ただの日常会話のそんなお話
「なぁ、シュレーディンガーの猫って知ってるか?」
「確か猫と放射性物質か何かを入れた箱を一定時間放置するとかいう話だっけ?」
どうしたんだ?唐突に
「そうそう、それなんだけどさ実際やってみたくない?」
「いや、やってみたくない?って言われてもそんな危険なものどうやって入手するんだよ」
こいつは幼馴染みの様なものだ。渾名は猫長老。
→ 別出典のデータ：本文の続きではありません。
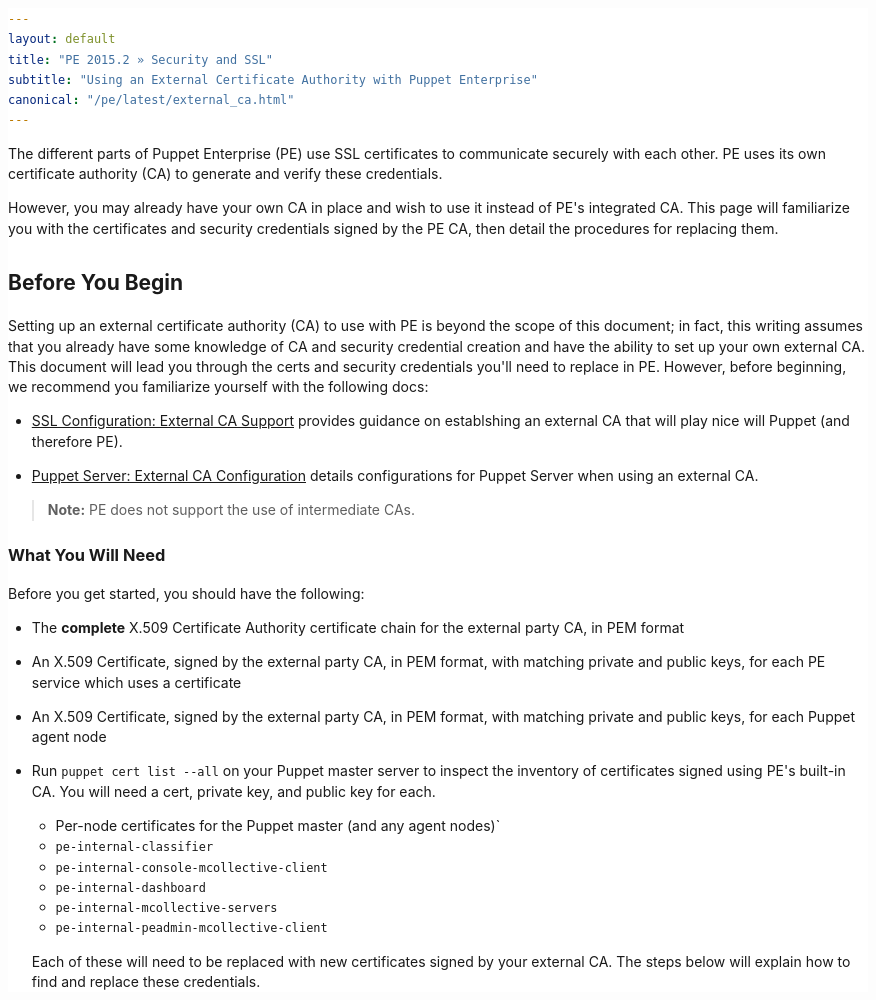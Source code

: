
 ```yaml
---
layout: default
title: "PE 2015.2 » Security and SSL"
subtitle: "Using an External Certificate Authority with Puppet Enterprise"
canonical: "/pe/latest/external_ca.html"
---
```


The different parts of Puppet Enterprise (PE) use SSL certificates to communicate securely with each other. PE uses its own certificate authority (CA) to generate and verify these credentials.

However, you may already have your own CA in place and wish to use it instead of PE's integrated CA. This page will familiarize you with the certificates and security credentials signed by the PE CA, then detail the procedures for replacing them.

## Before You Begin

Setting up an external certificate authority (CA) to use with PE is beyond the scope of this document; in fact, this writing assumes that you already have some knowledge of CA and security credential creation and have the ability to set up your own external CA. This document will lead you through the certs and security credentials you'll need to replace in PE. However, before beginning, we recommend you familiarize yourself with the following docs:

- [SSL Configuration: External CA Support](/puppet/4.2/reference/config_ssl_external_ca.html) provides guidance on establshing an external CA that will play nice will Puppet (and therefore PE).

- [Puppet Server: External CA Configuration](/puppetserver/1.0/external_ca_configuration.html) details configurations for Puppet Server when using an external CA.

>**Note:** PE does not support the use of intermediate CAs.

### What You Will Need

Before you get started, you should have the following:

- The **complete** X.509 Certificate Authority certificate chain for the external party CA, in PEM format

- An X.509 Certificate, signed by the external party CA, in PEM format, with matching private and public keys, for each PE service which uses a certificate

- An X.509 Certificate, signed by the external party CA, in PEM format, with matching private and public keys, for each Puppet agent node

- Run `puppet cert list --all` on your Puppet master server to inspect the inventory of certificates signed using PE's built-in CA. You will need a cert, private key, and public key for each.

   -  Per-node certificates for the Puppet master (and any agent nodes)`
   - `pe-internal-classifier`
   - `pe-internal-console-mcollective-client`
   - `pe-internal-dashboard`
   - `pe-internal-mcollective-servers`
   - `pe-internal-peadmin-mcollective-client`
   
   Each of these will need to be replaced with new certificates signed by your external CA. The steps below will explain how to find and replace these credentials.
小学生の時猫に群がられてるのと、住んでた村の最年長の爺さんの昔と似てるから、みんなが長老って呼んでたのがいつの間にか合体、定着していた。
「いやいや、危険なものなんて必要ないだろ?」
「どうやるのさ?」
「確率が50%にさえなるのなら放射性物質は要らないのさ、そこら辺にある物で充分」
「俺には分からねぇな」
そんな小難しいことは学者が考えて俺ら凡人は日々の生活のために働いてればいい。
「例えば机の上にリンゴが2つあるだろう?」
「確かに50%だな」
「その部屋は外から鍵をかけられるようになっててな」
「おう」
「そこに人間を閉じ込める」
「お、おう」
「で、こう言うんだ、机の上にあるリンゴどちらか1つ、選んで食べろと」
「食べたらどうなるんだ?」
「2時間後に扉が開く」
「それだけか?」
「いいや、そのリンゴのどちらか1つには毒が仕込んである」
「50%の確率で中の人が死ぬって事か?」
「そうそう、で中の様子は2時間後まで分からないだろう?」
「確かにな」
「その2時間は中の人間が生きてる未来と死んでる未来が1:1になってる訳だ」
「それがシュレーディンガーの猫と同じ状況になると?」
「そうだ、それで…もうすぐ目的地に着くな」
「そうなのか、ところでどこに向かってるんだ?」
突然呼び出して、目的地も教えずに車に乗せて、どこに行ってるんだか。
「着いたぞ」
「ここ、お前の家か?」
着いたのはどこにでもありそうな一軒家だった。
「まぁ、そんな所や。中に入ろうか」
「お邪魔します」
扉を開けて中に入ると机とリンゴと椅子に座り机で居眠りしている女性がいた。
「彼女は?」
「シュレーディンガーの猫や」
「は?」
こいつ、今なんて?シュレーディンガーの猫?それって…
「そうや、ここはさっき話した実験をした部屋、そして結果は死んだ未来が待っていた」
「お前!」
「この実験は丁度10回目でな今回のこれでピッタリ1:1になったんや、試行回数少ないけど確率論ってのは収束するもんなんやで」
だからもっと実験したいんや、と付け加える。
「ほら、俺って友達少ないやろ?だから、今度は“お前"の番やで」
いつの間にかリンゴが2つ入った籠を机に置いて1つになった籠を持った猫長老は、さっと身を翻して扉を閉め鍵を閉めて行った。
俺は何を言われたのか理解出来ずとっさに動くことが出来ず閉じ込められてしまった。